Scientific classification
- Kingdom: Animalia
- Phylum: Mollusca
- Class: Gastropoda
- Subclass: Caenogastropoda
- Order: Neogastropoda
- Family: Volutidae
- Genus: Melo
- Species: M. miltonis
- Binomial name: Melo miltonis (Griffith & Pidgeon, 1834)

= Melo miltonis =

- Authority: (Griffith & Pidgeon, 1834)

Species of gastropod

Melo miltonis, the southern bailer or southern baler, is a large sea snail, a marine gastropod mollusc in the family Volutidae, the volutes.

==Distribution==
This species distribution is restricted to Southwest Australia.

==Habitat==
This species is found amongst shallow seagrass beds, on sand, and around reefs, at depths up to 20 m.

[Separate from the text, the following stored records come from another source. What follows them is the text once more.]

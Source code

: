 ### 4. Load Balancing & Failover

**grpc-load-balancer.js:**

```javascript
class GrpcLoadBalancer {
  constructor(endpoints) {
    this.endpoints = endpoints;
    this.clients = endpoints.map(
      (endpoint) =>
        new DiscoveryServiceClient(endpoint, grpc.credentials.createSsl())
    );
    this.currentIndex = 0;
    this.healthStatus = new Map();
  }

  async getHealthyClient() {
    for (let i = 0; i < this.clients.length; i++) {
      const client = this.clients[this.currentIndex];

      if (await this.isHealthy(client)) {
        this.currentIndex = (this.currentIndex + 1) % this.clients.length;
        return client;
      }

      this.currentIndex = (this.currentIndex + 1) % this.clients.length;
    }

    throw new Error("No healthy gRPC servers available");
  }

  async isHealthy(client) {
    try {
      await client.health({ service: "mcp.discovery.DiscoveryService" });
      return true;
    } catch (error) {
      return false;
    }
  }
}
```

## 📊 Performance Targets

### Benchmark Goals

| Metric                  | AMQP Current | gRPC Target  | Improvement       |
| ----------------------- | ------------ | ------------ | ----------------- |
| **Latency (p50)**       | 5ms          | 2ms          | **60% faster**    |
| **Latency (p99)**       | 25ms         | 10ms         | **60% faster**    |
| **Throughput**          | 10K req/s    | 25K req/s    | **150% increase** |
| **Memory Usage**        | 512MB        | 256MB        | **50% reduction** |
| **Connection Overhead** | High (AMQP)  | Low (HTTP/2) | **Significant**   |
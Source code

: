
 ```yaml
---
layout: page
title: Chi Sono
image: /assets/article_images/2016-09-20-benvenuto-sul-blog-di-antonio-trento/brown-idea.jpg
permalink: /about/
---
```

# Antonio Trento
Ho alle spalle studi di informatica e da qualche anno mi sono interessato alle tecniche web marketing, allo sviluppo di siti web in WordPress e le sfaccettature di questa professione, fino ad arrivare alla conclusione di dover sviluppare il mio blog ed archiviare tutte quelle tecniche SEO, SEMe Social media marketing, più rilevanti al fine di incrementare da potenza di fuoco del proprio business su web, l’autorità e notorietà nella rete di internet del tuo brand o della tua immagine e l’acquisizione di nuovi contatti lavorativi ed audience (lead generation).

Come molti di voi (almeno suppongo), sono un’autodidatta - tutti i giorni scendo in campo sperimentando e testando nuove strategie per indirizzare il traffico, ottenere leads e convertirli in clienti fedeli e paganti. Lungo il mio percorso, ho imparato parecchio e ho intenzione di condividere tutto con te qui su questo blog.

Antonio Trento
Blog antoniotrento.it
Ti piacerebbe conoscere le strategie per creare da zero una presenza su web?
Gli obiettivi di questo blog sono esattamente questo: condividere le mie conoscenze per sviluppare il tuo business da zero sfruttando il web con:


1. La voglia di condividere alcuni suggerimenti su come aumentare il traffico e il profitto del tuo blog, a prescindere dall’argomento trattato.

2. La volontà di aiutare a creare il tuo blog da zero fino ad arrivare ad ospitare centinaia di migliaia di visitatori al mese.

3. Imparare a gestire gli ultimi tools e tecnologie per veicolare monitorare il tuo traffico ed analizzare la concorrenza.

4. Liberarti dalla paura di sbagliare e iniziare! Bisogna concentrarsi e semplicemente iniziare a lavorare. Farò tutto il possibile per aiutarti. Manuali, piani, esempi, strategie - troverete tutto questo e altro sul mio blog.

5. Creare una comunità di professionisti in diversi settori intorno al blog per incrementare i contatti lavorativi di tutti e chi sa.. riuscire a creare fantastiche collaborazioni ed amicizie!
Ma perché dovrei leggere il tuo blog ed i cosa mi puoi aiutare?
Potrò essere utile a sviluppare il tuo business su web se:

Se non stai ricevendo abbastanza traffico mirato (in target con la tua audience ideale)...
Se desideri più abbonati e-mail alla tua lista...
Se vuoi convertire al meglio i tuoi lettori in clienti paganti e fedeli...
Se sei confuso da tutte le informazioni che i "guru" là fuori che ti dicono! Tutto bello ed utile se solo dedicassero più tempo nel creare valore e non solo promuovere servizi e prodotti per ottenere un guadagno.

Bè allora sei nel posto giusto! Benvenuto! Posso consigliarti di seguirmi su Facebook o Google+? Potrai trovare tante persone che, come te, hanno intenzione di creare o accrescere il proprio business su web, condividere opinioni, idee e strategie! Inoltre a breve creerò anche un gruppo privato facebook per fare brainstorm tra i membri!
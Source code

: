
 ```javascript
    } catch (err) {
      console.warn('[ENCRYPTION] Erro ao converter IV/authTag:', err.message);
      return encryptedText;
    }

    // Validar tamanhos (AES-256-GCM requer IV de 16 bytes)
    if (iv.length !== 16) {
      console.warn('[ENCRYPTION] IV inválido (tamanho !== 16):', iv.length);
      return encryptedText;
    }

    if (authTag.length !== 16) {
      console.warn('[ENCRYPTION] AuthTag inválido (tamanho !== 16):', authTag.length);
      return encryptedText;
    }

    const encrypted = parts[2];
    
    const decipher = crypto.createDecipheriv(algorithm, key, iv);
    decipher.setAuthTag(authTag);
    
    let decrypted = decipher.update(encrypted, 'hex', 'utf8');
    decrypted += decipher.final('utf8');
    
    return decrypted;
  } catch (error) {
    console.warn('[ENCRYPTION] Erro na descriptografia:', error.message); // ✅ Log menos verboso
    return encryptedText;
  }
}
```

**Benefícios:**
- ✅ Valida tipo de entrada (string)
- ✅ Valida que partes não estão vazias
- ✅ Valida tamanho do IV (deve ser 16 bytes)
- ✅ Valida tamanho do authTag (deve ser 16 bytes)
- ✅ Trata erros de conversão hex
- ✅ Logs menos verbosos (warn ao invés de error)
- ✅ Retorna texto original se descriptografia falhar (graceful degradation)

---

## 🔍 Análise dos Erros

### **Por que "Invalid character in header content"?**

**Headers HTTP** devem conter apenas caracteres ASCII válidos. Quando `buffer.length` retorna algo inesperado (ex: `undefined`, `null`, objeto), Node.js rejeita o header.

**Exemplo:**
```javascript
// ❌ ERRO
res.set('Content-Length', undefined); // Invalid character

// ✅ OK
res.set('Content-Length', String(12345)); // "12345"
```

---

The range extends from the Houtman Abrolhos, off the Western Australian coast, to South Australia.

==Shell description==
The length of this shell can be up to 450 mm, with distinctive cream and brown markings. Shells of this species have long been used by the peoples of Australia to carry or remove water, hence the common name "bailer", which is also applied to many other volutes in this genus. The foot, which is very large, is also covered in concentric patterns of the same colours as the shell, and is often used to engulf prey.